Our survey party, consisting of about ten people, ended up living in a temporary cabin halfway up Red Mountain. For two months, which was all the time the mountain was free of snow, we worked 12 hours a day, seven days a week. All of the mineralized areas were covered with a grid pattern of mining claims, each one 300 ft by 1500 feet. Each comer was marked with a cairn and a four by four stake which had nailed to it lead tags with the claim’s name and number. While we were at work another party appeared on the mountain. They were doing their own surveying, hoping to catch a mistake of ours where there might be a sliver of unclaimed land. Their plan was to establish their own claim and to sell it for a fortune once a mining operation was about to start. We were working under the provisions of the U.S. mining law of 1872. I saw the project, living in a cabin like a genuine prospector and getting paid to clamber up and down Red Mountain as a grand adventure. I also acquired what I considered to be a small fortune, working copious hours of overtime and having no living expenses.
Later in 1957 I began to think of how I might best use my newly acquired riches.
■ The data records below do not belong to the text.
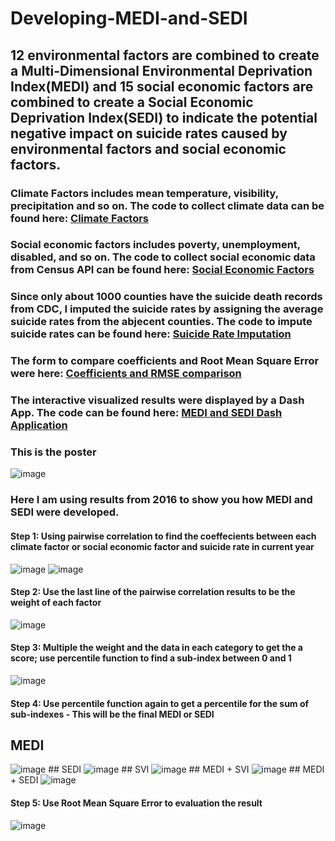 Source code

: # Developing-MEDI-and-SEDI
## 12 environmental factors are combined to create a Multi-Dimensional Environmental Deprivation Index(MEDI)  and 15 social economic factors are combined to create a Social Economic Deprivation Index(SEDI) to indicate the potential negative impact on suicide rates caused by environmental factors and social economic factors.
### Climate Factors includes mean temperature, visibility, precipitation and so on. The code to collect climate data can be found here:  [Climate Factors](https://github.com/Wenhuan2516/Climate-Data-Scraping)
### Social economic factors includes poverty, unemployment, disabled, and so on. The code to collect social economic data from Census API can be found here: [Social Economic Factors](https://github.com/Wenhuan2516/Census-API-data-collection)
### Since only about 1000 counties have the suicide death records from CDC, I imputed the suicide rates by assigning the average suicide rates from the abjecent counties. The code to impute suicide rates can be found here: [Suicide Rate Imputation](https://github.com/Wenhuan2516/SuicideRatesDataImputation)
### The form to compare coefficients and Root Mean Square Error were here: [Coefficients and RMSE comparison](https://docs.google.com/spreadsheets/d/1bYvy_ZorYkxhBcsd2F1QwCtBal5hvAIoIU-v7us_fYo/edit#gid=565528874)

### The interactive visualized results were displayed by a Dash App. The code can be found here: [MEDI and SEDI Dash Application](https://github.com/Wenhuan2516/MEDI-and-SEDI-Dash-Application)
### This is the poster
<img src="https://github.com/Wenhuan2516/Developing-MEDI-and-SEDI/blob/main/poster-full.png" alt="image" title="medi">

### Here I am using results from 2016 to show you how MEDI and SEDI were developed.

#### Step 1: Using pairwise correlation to find the coeffecients between each climate factor or social economic factor and suicide rate in current year
<img src="https://github.com/Wenhuan2516/Developing-MEDI-and-SEDI/blob/main/pairwise.png" alt="image" title="medi">
<img src="https://github.com/Wenhuan2516/Developing-MEDI-and-SEDI/blob/main/pairwise-2.png" alt="image" title="medi">

#### Step 2: Use the last line of the pairwise correlation results to be the weight of each factor 
<img src="https://github.com/Wenhuan2516/Developing-MEDI-and-SEDI/blob/main/weight.png" alt="image" title="medi">

#### Step 3: Multiple the weight and the data in each category to get the a score; use percentile function to find a sub-index between 0 and 1
<img src="https://github.com/Wenhuan2516/Developing-MEDI-and-SEDI/blob/main/percentile.png" alt="image" title="medi">

#### Step 4: Use percentile function again to get a percentile for the sum of sub-indexes - This will be the final MEDI or SEDI
## MEDI
<img src="https://github.com/Wenhuan2516/Developing-MEDI-and-SEDI/blob/main/MEDI-2016.png" alt="image" title="medi">
## SEDI
<img src="https://github.com/Wenhuan2516/Developing-MEDI-and-SEDI/blob/main/SEDI-2016.png" alt="image" title="medi">
## SVI
<img src="https://github.com/Wenhuan2516/Developing-MEDI-and-SEDI/blob/main/SVI-2016.png" alt="image" title="medi">
## MEDI + SVI
<img src="https://github.com/Wenhuan2516/Developing-MEDI-and-SEDI/blob/main/updated-index.png" alt="image" title="medi">
## MEDI + SEDI
<img src="https://github.com/Wenhuan2516/Developing-MEDI-and-SEDI/blob/main/medi+sedi-2016.png" alt="image" title="medi">

#### Step 5: Use Root Mean Square Error to evaluation the result
<img src="https://github.com/Wenhuan2516/Developing-MEDI-and-SEDI/blob/main/evaluation.png" alt="image" title="medi">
I felt that my best investment would be some additional education and I made an appointment to see Bob Henderson to seek his advice. Mr. Henderson explained to me that an advanced degree in mining would be useful only if I planned a teaching career in mining. We discussed the future of mining in the United States and the rest of the world and then Mr. Henderson allowed that, if he stood in my shoes he would invest in a Master’s degree in Business Administration. He expanded on this idea and it made a great deal of sense to me. Bob Brown, who had an advanced degree from Columbia University, suggested that the University of Michigan would be a good school to go to. This idea was heartily endorsed by my colleagues in the engineering department who were impressed by the outstanding record of the football team of University of Michigan.
I started my studies in Ann Arbor in the first semester of 1958. There is little doubt in my mind that Bob Henderson’s advice has been of great and lasting value to me. Attending the university forced me to read and write a great deal in English and brought me a lot closer to the mainstream of American society. It also gave me the opportunity to attend the only class in computer technology then available which directed my professional career for many years to come.
Most importantly it is the University of Michigan where I met Carol. David Bauer, one of my Leadville friends, had suggested that I should look up one of his high school classmates who was a graduate student in the sociology department in Michigan. She was a lovely young lady who had little use for me but felt some social obligation and invited me to a party of other students in her department. As luck will have it Carol Byrd attended the same party. For the merriment of the guests there was a Hoola Hoop contest. Carol, always a good sport, participated and in my opinion was the hands down winner of the contest. It is only an unkind and unfounded rumor that Carol’s Hoola Hoop performance had any significant impact on our future relationship. It is true, however, that Carol’s escort, Ernst Mueller, had to visit the bathroom which gave me the opportunity to chat a little. A few days later I saw Carol again. This time I was taking an 8mm movie of the campus for some friends from South America. They wanted to include an “American girl” in the pictures if it could somehow be accomplished. Carol, good sport that she is, played along. Somewhere in South America there is an old 8mm movie showing Carol walking down the steps of the library. On this occasion Carol was unescorted and I had the opportunity to walk home with her.